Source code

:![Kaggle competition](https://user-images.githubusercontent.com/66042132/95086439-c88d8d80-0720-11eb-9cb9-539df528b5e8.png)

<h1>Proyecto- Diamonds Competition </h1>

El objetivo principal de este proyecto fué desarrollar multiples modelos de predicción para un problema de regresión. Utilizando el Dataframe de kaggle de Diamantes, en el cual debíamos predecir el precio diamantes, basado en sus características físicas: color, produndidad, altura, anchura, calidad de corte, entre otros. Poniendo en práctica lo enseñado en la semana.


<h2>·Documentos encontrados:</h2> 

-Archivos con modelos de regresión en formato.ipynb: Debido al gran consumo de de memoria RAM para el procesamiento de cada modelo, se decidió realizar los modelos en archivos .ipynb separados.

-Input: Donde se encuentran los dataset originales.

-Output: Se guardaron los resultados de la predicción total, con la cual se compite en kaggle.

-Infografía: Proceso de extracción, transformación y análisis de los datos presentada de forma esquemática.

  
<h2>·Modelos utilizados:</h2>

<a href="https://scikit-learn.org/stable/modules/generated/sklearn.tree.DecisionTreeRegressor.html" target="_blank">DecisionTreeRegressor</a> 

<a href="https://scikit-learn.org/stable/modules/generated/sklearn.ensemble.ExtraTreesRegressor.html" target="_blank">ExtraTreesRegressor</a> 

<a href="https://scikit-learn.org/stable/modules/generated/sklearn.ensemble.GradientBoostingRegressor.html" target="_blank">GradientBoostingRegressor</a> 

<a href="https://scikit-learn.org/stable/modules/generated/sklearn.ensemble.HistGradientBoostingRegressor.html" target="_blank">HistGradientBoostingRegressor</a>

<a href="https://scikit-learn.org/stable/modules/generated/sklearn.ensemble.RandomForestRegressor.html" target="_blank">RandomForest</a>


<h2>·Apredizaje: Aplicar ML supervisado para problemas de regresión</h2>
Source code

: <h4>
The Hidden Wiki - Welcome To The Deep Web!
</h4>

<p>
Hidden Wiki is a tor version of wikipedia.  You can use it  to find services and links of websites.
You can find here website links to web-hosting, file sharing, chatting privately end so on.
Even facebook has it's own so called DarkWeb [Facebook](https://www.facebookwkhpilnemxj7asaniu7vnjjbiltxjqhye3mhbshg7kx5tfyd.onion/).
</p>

**WHAT THIS TASK INVOLVES:** Take the entries above and return all of them exactly.

**OUTPUT FOR THIS EXERCISE:**
Source code

:![Kaggle competition](https://user-images.githubusercontent.com/66042132/95086439-c88d8d80-0720-11eb-9cb9-539df528b5e8.png)

<h1>Proyecto- Diamonds Competition </h1>

El objetivo principal de este proyecto fué desarrollar multiples modelos de predicción para un problema de regresión. Utilizando el Dataframe de kaggle de Diamantes, en el cual debíamos predecir el precio diamantes, basado en sus características físicas: color, produndidad, altura, anchura, calidad de corte, entre otros. Poniendo en práctica lo enseñado en la semana.


<h2>·Documentos encontrados:</h2> 

-Archivos con modelos de regresión en formato.ipynb: Debido al gran consumo de de memoria RAM para el procesamiento de cada modelo, se decidió realizar los modelos en archivos .ipynb separados.

-Input: Donde se encuentran los dataset originales.

-Output: Se guardaron los resultados de la predicción total, con la cual se compite en kaggle.

-Infografía: Proceso de extracción, transformación y análisis de los datos presentada de forma esquemática.

  
<h2>·Modelos utilizados:</h2>

<a href="https://scikit-learn.org/stable/modules/generated/sklearn.tree.DecisionTreeRegressor.html" target="_blank">DecisionTreeRegressor</a> 

<a href="https://scikit-learn.org/stable/modules/generated/sklearn.ensemble.ExtraTreesRegressor.html" target="_blank">ExtraTreesRegressor</a> 

<a href="https://scikit-learn.org/stable/modules/generated/sklearn.ensemble.GradientBoostingRegressor.html" target="_blank">GradientBoostingRegressor</a> 

<a href="https://scikit-learn.org/stable/modules/generated/sklearn.ensemble.HistGradientBoostingRegressor.html" target="_blank">HistGradientBoostingRegressor</a>

<a href="https://scikit-learn.org/stable/modules/generated/sklearn.ensemble.RandomForestRegressor.html" target="_blank">RandomForest</a>


<h2>·Apredizaje: Aplicar ML supervisado para problemas de regresión</h2>
Source code

: <h4>
The Hidden Wiki - Welcome To The Deep Web!
</h4>

<p>
Hidden Wiki is a tor version of wikipedia.  You can use it  to find services and links of websites.
You can find here website links to web-hosting, file sharing, chatting privately end so on.
Even facebook has it's own so called DarkWeb [Facebook](https://www.facebookwkhpilnemxj7asaniu7vnjjbiltxjqhye3mhbshg7kx5tfyd.onion/).
</p>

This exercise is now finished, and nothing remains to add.